Guerreiras de ponta a ponta do Brasil
Lutas que se complementam. Esse é o foco da próxima história que o grupo de teatro busca produzir. Ainda na fase de pesquisa inicial, o projeto objetiva tratar no Sul do Brasil o legado de Roseli Nunes, lutadora pela Reforma Agrária e defensora dos direitos das mulheres. Também trará uma história do Norte do país sobre a resistência feminina na esfera sindical brasileira, a qual é a marca de Margarida Alves, primeira mulher presidenta do Sindicato dos Trabalhadores Rurais.

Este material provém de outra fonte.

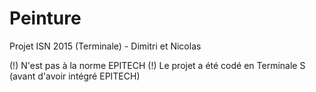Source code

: # Peinture
Projet ISN 2015 (Terminale) - Dimitri et Nicolas

(!) N'est pas à la norme EPITECH
(!) Le projet a été codé en Terminale S (avant d'avoir intégré EPITECH)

A primeira etapa na produção de uma peça é a pesquisa do seu objeto. Neste caso, são dois. Portanto, a Cia Burlesca escolheu iniciar seus estudos em áreas em que Roseli Nunes foi protagonista.
Durante a ocupação da Fazenda Annoni, a maior já realizada por famílias organizadas no MST no território gaúcho, a então acampada se somou às fileiras de uma marcha de 300 quilômetros até Porto Alegre. Em 1987, Roseli e mais dois camponeses foram assassinados e outros 14 ficaram feridos, em um protesto contra as altas taxas de juros e a indefinição do governo em relação à política agrária que se estendeu por vários municípios.

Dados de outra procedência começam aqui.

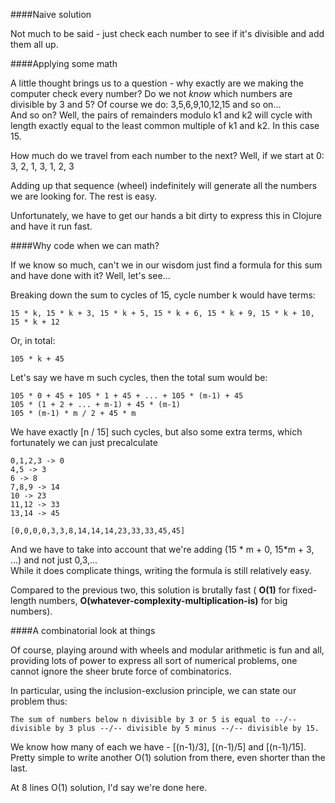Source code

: ####Naive solution

Not much to be said - just check each number to see if it's divisible and add them all up.

####Applying some math

A little thought brings us to a question - why exactly are we making the computer check every number? Do we not *know* which numbers are divisible by 3 and 5? Of course we do: 3,5,6,9,10,12,15 and so on...  
And so on? Well, the pairs of remainders modulo k1 and k2 will cycle with length exactly equal to the least common multiple of k1 and k2. In this case 15.

How much do we travel from each number to the next? Well, if we start at 0:
    3, 2, 1, 3, 1, 2, 3

Adding up that sequence (wheel) indefinitely will generate all the numbers we are looking for. The rest is easy.

Unfortunately, we have to get our hands a bit dirty to express this in Clojure and have it run fast.

####Why code when we can math?

If we know so much, can't we in our wisdom just find a formula for this sum and have done with it? Well, let's see...

Breaking down the sum to cycles of 15, cycle number k would have terms:

    15 * k, 15 * k + 3, 15 * k + 5, 15 * k + 6, 15 * k + 9, 15 * k + 10, 15 * k + 12

Or, in total:

    105 * k + 45

Let's say we have m such cycles, then the total sum would be:

	105 * 0 + 45 + 105 * 1 + 45 + ... + 105 * (m-1) + 45
	105 * (1 + 2 + ... + m-1) + 45 * (m-1)
	105 * (m-1) * m / 2 + 45 * m

We have exactly [n / 15] such cycles, but also some extra terms, which fortunately we can just precalculate

    0,1,2,3 -> 0
    4,5 -> 3
    6 -> 8
    7,8,9 -> 14
    10 -> 23
    11,12 -> 33
    13,14 -> 45

    [0,0,0,0,3,3,8,14,14,14,23,33,33,45,45] 

And we have to take into account that we're adding (15 * m + 0, 15*m + 3, ...) and not just 0,3,...  
While it does complicate things, writing the formula is still relatively easy.

Compared to the previous two, this solution is brutally fast ( **O(1)** for fixed-length numbers, **O(whatever-complexity-multiplication-is)** for big numbers).

####A combinatorial look at things

Of course, playing around with wheels and modular arithmetic is fun and all, providing lots of power to express all sort of numerical problems, one cannot ignore the sheer brute force of combinatorics.

In particular, using the inclusion-exclusion principle, we can state our problem thus:

    The sum of numbers below n divisible by 3 or 5 is equal to --/-- divisible by 3 plus --/-- divisible by 5 minus --/-- divisible by 15.

We know how many of each we have - [(n-1)/3], [(n-1)/5] and [(n-1)/15]. Pretty simple to write another O(1) solution from there, even shorter than the last.

At 8 lines O(1) solution, I'd say we're done here.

Para obter maior proveito nas pesquisas, os integrantes da Cia Burlesca, além de visitar a antiga Fazenda Annoni, conversaram com companheiros e companheiras de luta da acampada, com o intuito de relembrar as suas ações marcantes.
Pedro Caroca, artista da companhia, destaca que sentiu nos relatos os ideais defendidos por Roseli. “Todos diziam a mesma coisa sobre ela e todos continuaram com o que ela pregava. E isso foi genial, foi incrível”, conta.
Outro integrante do grupo teatral, Pedro Henrick, considerou essa uma experiência importante, tanto pessoal quanto para o espetáculo a ser produzido. “Quando você chega no local e as pessoas vão te contando, você vê que elas todas são a Roseli, ela está ali nelas”, descreve. Já para Julie Wetzel, membro do Teatro Político, o estudo nos assentamentos se tornou um acúmulo de histórias e de sensações.
Uma liderança feminina silenciada pela história
O principal objetivo do grupo ao chegar à região Metropolitana de Porto Alegre foi buscar conhecimento em torno da história de Roseli Nunes. Contudo, a Cia Burlesca aproveitou para apresentar um de seus espetáculos e realizar oficinas teatrais nos locais em que passaram.
A companhia esteve em dois assentamentos da Reforma Agrária. Mas antes, foram à Cooperativa de Produção Agropecuária Nova Santa Rita (Coopan) em Nova Santa Rita, na região Metropolitana de Porto Alegre. De acordo com a assentada Reni Maria Rubenich, foi a primeira vez em que uma companhia de teatro esteve no assentamento.
Inicialmente, os integrantes realizaram entrevistas e falas com companheiras sobre seu objeto de pesquisa – Roseli Nunes-. Em seguida, os atores realizaram a apresentação da peça Santa Dica. “O teatro deles foi acima da nossa realidade”, comenta Reni.
O espetáculo conta a vida de Santa Dica em 1920, uma liderança política de Goiás esquecida pela história. A Cia Burlesca resgata a luta dessa mulher, especialmente pela democratização do acesso à terra. À época, Dica criou uma república com princípios de solidariedade e de bem comum.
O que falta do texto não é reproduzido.